I didn’t have a book by 30. I’m 31 now, in the process of getting ready to take my book out on submission—I might have a book by 33, which, all things considered, is still quite early for this industry. But who knows: if I’ve learned anything, it’s that life rarely goes as expected.

What is important, to me, is that these last few years have seen that “book by 30” goal fall away in favor of a far richer goal: one of improving my craft, one that wants to have my first book be a good book, one I can really be proud of. Goals to achieve have become less a matter of if or by and more a matter of when and how. Maybe this is understanding the industry more. Maybe it’s just growing up.
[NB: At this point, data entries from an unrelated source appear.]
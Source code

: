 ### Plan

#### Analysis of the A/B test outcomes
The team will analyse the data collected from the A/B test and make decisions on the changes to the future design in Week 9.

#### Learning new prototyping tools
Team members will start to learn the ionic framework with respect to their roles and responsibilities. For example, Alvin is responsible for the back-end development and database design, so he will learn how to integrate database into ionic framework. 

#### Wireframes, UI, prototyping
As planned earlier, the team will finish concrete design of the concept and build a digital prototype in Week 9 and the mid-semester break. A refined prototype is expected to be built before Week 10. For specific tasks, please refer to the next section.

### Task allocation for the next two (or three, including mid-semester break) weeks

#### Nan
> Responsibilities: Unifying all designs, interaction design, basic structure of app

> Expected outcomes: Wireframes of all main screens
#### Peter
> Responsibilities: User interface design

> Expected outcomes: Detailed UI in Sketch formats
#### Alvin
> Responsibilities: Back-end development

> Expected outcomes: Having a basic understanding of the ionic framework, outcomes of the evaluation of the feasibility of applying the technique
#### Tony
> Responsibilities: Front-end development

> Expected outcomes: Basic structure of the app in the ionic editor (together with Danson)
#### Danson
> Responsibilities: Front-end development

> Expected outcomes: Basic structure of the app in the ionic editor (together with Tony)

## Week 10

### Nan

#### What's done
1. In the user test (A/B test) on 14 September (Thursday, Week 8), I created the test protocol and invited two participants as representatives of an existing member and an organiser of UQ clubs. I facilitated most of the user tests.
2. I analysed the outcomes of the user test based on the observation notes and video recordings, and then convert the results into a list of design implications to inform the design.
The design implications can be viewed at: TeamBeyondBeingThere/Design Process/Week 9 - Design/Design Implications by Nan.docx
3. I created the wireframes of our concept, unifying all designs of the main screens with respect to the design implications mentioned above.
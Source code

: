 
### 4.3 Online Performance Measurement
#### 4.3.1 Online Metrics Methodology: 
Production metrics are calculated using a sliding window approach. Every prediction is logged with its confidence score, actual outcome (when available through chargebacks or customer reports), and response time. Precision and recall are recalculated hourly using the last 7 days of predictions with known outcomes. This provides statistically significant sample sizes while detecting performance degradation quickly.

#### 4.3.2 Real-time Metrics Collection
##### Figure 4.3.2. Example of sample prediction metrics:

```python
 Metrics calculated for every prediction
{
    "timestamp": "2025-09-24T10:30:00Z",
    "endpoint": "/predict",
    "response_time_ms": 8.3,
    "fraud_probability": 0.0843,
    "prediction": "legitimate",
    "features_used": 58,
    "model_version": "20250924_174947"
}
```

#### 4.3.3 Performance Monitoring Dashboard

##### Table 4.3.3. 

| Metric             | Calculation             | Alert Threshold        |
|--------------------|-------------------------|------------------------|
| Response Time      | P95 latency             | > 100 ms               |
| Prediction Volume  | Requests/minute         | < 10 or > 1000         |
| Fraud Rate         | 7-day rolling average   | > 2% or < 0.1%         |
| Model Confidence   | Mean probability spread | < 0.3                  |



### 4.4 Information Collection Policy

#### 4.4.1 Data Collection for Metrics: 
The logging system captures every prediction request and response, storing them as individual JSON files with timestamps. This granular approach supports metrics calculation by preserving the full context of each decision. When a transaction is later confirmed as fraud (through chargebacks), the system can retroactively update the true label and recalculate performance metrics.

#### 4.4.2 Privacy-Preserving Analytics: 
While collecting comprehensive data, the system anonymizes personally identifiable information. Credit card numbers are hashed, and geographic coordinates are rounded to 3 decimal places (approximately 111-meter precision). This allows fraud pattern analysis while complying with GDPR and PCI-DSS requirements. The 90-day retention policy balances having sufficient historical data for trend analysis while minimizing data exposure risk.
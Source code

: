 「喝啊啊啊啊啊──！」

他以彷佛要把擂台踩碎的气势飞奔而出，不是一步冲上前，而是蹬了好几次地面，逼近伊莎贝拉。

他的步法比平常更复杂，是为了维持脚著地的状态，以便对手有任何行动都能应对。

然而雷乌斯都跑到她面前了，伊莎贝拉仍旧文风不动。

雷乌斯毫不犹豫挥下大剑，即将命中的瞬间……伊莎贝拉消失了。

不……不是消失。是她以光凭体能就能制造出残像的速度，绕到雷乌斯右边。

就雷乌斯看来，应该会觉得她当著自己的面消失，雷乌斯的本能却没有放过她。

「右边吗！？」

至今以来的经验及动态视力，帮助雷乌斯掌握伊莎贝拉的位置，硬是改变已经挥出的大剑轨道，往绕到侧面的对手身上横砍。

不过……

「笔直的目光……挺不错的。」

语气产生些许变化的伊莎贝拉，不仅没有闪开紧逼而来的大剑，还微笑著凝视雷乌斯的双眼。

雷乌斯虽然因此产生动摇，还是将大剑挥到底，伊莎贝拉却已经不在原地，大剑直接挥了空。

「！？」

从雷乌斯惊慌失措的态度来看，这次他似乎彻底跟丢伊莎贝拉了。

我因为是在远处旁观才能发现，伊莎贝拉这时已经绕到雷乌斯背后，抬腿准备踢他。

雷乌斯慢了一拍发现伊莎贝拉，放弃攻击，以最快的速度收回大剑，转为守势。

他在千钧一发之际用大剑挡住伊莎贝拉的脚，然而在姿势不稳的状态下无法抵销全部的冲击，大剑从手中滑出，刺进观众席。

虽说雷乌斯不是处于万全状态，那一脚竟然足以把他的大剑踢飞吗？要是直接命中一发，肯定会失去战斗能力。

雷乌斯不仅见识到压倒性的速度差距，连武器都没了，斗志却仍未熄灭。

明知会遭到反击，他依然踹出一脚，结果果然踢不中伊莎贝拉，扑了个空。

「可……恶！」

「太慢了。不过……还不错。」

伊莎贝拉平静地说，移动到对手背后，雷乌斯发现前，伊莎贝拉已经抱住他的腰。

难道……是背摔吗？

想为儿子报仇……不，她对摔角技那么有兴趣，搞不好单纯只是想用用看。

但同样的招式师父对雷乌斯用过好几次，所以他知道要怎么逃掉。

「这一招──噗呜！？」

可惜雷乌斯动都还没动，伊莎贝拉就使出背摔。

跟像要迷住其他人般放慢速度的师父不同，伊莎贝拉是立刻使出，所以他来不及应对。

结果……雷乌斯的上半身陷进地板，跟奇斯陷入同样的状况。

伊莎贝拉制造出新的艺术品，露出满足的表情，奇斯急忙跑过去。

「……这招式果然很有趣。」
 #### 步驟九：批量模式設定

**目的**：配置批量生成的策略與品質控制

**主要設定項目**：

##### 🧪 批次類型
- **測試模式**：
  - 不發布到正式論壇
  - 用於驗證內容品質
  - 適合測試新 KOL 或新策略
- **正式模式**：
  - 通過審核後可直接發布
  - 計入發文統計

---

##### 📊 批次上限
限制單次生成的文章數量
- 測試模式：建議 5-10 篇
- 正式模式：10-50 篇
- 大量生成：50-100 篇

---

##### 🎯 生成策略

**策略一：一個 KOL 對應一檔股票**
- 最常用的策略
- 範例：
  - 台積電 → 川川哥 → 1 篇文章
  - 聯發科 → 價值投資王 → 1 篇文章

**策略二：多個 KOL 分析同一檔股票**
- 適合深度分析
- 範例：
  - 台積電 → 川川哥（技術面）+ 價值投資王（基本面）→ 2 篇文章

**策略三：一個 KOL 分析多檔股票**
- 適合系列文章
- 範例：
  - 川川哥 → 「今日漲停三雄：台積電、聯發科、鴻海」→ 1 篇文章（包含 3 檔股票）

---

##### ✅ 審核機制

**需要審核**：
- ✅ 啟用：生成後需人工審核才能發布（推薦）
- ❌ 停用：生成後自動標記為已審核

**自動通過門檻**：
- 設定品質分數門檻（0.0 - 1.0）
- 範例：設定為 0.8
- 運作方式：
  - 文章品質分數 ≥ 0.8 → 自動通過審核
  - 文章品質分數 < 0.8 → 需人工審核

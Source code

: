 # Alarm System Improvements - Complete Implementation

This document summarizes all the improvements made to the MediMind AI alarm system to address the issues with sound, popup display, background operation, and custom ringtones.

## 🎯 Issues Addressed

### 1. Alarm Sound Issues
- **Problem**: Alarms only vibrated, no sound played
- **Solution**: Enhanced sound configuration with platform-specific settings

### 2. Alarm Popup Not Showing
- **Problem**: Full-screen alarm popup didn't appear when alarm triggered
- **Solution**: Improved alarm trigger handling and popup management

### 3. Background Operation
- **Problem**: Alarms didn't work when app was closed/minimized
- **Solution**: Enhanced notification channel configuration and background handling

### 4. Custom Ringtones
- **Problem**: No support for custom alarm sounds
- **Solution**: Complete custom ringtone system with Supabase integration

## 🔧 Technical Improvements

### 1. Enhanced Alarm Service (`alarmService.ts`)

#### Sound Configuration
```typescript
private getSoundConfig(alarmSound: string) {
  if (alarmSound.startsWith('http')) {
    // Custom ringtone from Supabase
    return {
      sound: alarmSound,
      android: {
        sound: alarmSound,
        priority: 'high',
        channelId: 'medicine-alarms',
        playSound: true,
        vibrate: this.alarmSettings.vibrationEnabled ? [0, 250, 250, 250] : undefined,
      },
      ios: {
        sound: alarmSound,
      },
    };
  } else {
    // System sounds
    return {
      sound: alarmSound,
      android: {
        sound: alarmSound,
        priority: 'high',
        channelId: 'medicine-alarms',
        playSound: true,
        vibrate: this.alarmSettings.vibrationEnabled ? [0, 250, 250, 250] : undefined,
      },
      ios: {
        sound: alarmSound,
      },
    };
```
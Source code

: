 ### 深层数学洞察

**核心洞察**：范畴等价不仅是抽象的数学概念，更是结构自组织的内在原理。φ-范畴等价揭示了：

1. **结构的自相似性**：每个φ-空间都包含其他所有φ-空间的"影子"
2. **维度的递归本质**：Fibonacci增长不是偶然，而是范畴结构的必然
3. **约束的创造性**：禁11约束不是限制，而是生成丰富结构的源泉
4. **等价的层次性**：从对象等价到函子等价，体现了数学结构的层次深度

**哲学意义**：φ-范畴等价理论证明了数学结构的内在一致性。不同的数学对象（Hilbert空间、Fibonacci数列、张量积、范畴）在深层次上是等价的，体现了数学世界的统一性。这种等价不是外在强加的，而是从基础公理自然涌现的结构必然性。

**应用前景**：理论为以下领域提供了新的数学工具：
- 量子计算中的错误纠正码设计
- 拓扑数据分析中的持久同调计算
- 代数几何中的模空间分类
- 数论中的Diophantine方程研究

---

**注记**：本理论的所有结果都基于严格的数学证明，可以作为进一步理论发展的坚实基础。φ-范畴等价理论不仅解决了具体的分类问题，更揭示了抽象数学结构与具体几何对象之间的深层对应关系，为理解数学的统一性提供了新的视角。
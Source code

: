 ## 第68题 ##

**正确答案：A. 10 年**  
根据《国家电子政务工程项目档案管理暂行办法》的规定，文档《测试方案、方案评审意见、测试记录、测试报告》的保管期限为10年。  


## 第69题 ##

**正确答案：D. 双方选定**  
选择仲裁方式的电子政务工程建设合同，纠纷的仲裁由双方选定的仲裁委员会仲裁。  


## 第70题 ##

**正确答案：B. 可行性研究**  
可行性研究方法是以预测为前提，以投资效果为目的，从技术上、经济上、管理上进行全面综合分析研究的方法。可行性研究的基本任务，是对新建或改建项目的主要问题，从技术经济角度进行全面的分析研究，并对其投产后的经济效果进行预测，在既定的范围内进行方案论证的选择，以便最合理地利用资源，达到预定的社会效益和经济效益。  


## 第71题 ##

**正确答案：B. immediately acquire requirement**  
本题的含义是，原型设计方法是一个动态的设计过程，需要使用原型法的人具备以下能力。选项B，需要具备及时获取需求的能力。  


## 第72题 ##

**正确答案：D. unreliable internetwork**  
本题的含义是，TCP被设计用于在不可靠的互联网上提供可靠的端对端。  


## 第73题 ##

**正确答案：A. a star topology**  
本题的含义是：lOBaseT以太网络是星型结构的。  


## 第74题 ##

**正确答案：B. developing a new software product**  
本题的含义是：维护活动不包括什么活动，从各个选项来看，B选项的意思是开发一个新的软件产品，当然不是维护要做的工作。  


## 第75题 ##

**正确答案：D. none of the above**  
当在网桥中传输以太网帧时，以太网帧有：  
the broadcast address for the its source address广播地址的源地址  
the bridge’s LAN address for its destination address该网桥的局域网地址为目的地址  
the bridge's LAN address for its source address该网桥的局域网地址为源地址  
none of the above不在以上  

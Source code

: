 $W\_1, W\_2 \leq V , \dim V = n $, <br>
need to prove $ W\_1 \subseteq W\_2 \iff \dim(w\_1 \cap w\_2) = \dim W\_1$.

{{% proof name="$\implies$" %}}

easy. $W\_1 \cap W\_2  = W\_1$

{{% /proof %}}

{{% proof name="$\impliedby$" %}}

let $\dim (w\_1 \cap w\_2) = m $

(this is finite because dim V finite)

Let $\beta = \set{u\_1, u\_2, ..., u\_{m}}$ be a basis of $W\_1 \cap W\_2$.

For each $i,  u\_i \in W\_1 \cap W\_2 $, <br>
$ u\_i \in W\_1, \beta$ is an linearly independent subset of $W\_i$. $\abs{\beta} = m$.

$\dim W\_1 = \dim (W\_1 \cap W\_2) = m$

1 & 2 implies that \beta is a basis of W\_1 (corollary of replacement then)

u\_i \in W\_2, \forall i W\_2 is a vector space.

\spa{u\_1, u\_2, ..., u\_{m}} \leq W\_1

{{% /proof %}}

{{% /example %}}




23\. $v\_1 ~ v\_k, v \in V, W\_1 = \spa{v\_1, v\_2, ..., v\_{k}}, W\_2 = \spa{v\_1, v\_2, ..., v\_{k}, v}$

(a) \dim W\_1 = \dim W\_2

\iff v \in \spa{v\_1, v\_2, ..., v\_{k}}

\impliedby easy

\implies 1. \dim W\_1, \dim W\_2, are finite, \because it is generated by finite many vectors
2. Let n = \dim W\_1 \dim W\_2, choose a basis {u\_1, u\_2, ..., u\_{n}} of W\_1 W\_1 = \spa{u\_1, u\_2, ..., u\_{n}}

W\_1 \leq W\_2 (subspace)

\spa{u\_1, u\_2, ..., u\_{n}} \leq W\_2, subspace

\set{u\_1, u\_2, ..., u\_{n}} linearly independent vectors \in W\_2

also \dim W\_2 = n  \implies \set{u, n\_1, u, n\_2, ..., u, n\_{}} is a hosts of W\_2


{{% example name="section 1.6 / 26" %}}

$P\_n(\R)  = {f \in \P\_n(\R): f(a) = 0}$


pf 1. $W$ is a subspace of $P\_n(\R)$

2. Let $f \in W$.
Things take time, and patience is a quality I have worked to cultivate.

I recently had a phone call with my dad in which I explained to him that even if my book sold this month (it won’t; the proposal isn’t ready), it would still be anywhere from one to two years before it came out in stores. He was surprised as I described the process, and laughed at how similar our industries are, in the end: all bound up in red tape.

In the end, it has, actually, become about showing my worth: not just to my family, or to my peers, but to myself. It’s become about craft, about applying myself continually against the slow pressure of time, about understanding just how long it takes to get even a little bit better. And, yeah, it’s also about being that working class dyke from the nowhere Midwest, who didn’t go to the right schools, who has a massive chip on her shoulder and everything and nothing to prove: that I can learn the game, and do it better, no matter how the deck was stacked.